From the data below, return each line in which the string "begin" is found.

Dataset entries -
################
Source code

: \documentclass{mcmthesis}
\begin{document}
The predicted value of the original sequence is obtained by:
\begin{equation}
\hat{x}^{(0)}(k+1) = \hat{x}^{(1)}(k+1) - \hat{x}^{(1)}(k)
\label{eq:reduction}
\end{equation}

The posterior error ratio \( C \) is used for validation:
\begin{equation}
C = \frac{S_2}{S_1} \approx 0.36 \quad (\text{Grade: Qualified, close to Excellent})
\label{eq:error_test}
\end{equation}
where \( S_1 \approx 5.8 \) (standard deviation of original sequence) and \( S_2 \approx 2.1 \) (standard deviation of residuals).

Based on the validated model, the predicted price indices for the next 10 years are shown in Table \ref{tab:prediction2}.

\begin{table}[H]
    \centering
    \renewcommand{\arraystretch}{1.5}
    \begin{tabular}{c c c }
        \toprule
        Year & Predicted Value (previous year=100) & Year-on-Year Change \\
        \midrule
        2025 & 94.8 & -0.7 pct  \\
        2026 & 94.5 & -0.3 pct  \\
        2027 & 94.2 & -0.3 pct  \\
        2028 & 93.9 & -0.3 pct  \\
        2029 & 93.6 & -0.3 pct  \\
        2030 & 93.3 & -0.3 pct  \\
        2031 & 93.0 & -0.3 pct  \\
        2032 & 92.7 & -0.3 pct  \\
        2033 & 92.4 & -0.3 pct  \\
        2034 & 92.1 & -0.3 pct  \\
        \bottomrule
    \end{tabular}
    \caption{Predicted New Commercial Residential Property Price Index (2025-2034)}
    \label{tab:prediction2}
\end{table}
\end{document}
################
ANSWER SPACE -
\begin{document}
\begin{equation}
\begin{equation}
\begin{table}[H]
    \begin{tabular}{c c c }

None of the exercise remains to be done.